[Work order] Please retype every entry below, keeping it exactly the same.

Provided entries: Begin

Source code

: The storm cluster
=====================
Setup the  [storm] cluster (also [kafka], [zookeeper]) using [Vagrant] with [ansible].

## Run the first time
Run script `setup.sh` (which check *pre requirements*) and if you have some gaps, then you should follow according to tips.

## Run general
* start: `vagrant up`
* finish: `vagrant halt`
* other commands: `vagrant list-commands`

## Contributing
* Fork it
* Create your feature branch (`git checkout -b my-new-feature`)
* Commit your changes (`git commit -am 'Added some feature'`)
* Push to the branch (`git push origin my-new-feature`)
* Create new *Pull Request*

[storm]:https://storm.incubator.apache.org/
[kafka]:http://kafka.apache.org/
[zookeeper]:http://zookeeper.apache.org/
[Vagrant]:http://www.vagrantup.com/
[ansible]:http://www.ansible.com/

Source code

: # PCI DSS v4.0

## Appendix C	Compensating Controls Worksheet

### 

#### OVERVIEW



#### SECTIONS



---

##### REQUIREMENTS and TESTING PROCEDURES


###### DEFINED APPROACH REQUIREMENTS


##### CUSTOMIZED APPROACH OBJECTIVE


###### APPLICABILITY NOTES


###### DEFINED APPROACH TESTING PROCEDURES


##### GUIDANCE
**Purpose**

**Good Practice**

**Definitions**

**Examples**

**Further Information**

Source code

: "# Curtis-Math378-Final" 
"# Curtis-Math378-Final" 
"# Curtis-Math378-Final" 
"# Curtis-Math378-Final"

Provided entries: End

[Answer for the task]
Source code

: The storm cluster
=====================
Setup the  [storm] cluster (also [kafka], [zookeeper]) using [Vagrant] with [ansible].

## Run the first time
Run script `setup.sh` (which check *pre requirements*) and if you have some gaps, then you should follow according to tips.

## Run general
* start: `vagrant up`
* finish: `vagrant halt`
* other commands: `vagrant list-commands`

## Contributing
* Fork it
* Create your feature branch (`git checkout -b my-new-feature`)
* Commit your changes (`git commit -am 'Added some feature'`)
* Push to the branch (`git push origin my-new-feature`)
* Create new *Pull Request*

[storm]:https://storm.incubator.apache.org/
[kafka]:http://kafka.apache.org/
[zookeeper]:http://zookeeper.apache.org/
[Vagrant]:http://www.vagrantup.com/
[ansible]:http://www.ansible.com/

Source code

: # PCI DSS v4.0

## Appendix C	Compensating Controls Worksheet

### 

#### OVERVIEW



#### SECTIONS



---

##### REQUIREMENTS and TESTING PROCEDURES


###### DEFINED APPROACH REQUIREMENTS


##### CUSTOMIZED APPROACH OBJECTIVE


###### APPLICABILITY NOTES


###### DEFINED APPROACH TESTING PROCEDURES


##### GUIDANCE
**Purpose**

**Good Practice**

**Definitions**

**Examples**

**Further Information**

Source code

: "# Curtis-Math378-Final" 
"# Curtis-Math378-Final" 
"# Curtis-Math378-Final" 
"# Curtis-Math378-Final"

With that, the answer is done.